In the entries below, every line with the string "jelöljük" is to be reported.

··· Data shown

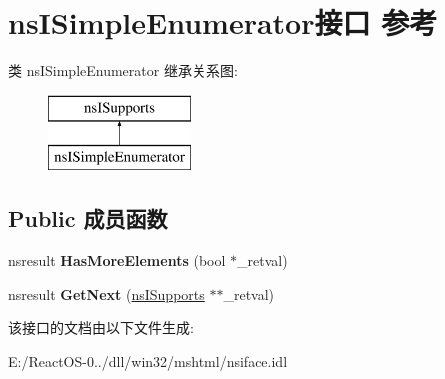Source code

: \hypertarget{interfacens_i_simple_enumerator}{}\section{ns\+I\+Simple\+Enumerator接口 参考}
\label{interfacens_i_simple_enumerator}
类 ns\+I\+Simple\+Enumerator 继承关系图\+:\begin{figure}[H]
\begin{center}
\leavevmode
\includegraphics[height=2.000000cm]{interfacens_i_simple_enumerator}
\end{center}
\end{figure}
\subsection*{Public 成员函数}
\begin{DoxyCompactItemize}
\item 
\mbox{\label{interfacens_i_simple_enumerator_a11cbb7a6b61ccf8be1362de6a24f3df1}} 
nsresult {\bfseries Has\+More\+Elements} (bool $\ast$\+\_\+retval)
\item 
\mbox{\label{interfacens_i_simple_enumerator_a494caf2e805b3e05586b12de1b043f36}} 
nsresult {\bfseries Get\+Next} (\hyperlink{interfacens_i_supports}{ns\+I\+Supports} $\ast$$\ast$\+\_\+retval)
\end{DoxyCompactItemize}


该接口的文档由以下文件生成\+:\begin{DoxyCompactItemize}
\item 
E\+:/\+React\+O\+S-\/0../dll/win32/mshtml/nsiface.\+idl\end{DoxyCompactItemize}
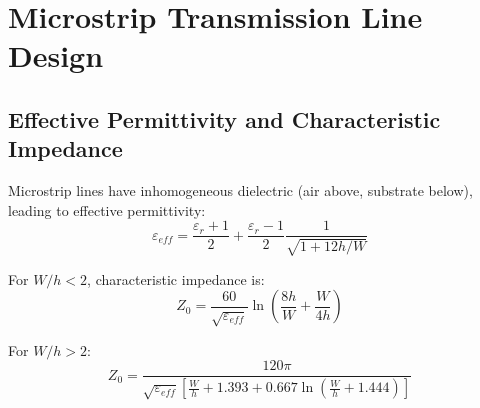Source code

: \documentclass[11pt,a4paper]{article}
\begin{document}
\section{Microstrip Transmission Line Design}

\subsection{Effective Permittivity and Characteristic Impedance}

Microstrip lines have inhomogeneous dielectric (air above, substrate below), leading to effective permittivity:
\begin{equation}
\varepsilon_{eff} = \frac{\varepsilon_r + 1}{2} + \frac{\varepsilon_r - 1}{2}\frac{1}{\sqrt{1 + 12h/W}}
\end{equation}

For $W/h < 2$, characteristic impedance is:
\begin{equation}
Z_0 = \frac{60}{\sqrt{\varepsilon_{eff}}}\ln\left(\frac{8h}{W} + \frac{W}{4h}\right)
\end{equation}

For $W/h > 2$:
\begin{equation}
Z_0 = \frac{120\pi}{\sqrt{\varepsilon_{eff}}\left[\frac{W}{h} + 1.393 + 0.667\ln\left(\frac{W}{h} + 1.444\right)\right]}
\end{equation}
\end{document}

······
··· Data shown

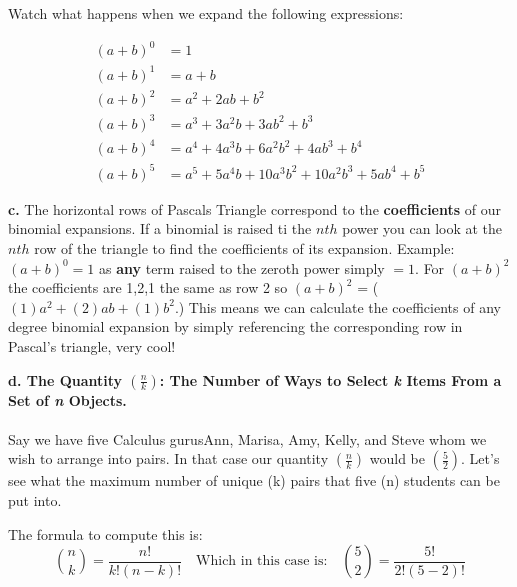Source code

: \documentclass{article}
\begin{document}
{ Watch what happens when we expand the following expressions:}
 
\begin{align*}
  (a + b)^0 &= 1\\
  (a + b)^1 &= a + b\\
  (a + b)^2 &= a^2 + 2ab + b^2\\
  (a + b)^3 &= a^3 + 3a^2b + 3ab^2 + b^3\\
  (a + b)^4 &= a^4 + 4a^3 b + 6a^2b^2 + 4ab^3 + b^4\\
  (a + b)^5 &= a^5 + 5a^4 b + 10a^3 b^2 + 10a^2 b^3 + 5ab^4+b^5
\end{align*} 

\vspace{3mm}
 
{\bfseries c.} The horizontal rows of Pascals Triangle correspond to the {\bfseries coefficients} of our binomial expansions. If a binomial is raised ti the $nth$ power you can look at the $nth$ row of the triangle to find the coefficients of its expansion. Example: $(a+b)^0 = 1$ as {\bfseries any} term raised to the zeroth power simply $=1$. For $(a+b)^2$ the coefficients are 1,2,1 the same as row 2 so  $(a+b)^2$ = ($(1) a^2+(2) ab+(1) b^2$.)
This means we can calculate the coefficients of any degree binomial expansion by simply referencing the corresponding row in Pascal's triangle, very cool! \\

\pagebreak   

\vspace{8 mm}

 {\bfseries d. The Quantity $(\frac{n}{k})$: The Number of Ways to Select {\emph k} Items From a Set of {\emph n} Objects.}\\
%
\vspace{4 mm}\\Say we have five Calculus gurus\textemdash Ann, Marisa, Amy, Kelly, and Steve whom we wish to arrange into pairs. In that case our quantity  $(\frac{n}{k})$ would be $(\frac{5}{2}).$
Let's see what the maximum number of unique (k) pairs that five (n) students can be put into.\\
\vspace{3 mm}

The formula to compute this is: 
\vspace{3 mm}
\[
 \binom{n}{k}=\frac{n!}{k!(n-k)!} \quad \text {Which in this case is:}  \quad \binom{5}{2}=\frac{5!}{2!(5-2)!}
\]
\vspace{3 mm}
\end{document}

······
··· Data shown

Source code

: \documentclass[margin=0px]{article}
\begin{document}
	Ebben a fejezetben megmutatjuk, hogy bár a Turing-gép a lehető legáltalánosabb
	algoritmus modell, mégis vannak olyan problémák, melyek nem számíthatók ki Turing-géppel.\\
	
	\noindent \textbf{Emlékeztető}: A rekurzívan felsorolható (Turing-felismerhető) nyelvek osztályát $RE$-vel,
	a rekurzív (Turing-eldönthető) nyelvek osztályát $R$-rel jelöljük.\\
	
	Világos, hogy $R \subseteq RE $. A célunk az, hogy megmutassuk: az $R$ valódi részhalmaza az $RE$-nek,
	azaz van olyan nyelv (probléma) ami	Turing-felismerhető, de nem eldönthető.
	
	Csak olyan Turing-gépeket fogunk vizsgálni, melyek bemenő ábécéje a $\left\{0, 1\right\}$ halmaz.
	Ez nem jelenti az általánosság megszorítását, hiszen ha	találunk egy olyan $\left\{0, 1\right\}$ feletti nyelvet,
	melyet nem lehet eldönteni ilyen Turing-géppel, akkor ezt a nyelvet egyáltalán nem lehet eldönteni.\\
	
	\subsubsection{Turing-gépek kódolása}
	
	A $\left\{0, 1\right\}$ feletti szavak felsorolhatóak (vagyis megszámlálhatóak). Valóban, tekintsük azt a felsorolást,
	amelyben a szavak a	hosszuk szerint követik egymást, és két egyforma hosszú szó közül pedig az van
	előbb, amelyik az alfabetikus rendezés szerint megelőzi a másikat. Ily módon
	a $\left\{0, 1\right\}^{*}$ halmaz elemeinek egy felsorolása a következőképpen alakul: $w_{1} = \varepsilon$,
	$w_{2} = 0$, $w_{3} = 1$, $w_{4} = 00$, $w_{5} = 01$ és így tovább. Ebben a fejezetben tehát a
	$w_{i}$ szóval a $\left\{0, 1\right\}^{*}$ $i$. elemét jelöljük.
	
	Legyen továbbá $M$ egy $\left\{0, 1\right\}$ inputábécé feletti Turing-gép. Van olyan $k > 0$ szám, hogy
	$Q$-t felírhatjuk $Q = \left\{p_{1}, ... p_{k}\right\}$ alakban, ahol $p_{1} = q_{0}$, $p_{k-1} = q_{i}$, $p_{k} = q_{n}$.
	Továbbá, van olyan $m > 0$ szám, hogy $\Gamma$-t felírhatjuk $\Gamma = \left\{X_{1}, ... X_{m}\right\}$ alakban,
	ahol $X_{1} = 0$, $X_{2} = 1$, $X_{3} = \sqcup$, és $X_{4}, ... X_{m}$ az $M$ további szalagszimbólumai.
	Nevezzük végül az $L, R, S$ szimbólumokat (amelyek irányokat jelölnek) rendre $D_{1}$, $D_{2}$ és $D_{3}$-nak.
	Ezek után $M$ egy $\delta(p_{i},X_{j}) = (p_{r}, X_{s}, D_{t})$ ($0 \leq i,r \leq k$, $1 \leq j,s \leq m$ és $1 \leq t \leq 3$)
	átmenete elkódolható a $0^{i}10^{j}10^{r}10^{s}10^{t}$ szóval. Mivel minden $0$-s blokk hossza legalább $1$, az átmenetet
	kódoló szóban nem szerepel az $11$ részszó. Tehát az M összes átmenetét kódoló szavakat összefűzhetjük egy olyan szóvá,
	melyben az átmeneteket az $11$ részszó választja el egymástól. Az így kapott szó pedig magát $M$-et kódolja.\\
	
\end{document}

······

- [Completed exercise]
	a rekurzív (Turing-eldönthető) nyelvek osztályát $R$-rel jelöljük.\\
	$w_{i}$ szóval a $\left\{0, 1\right\}^{*}$ $i$. elemét jelöljük.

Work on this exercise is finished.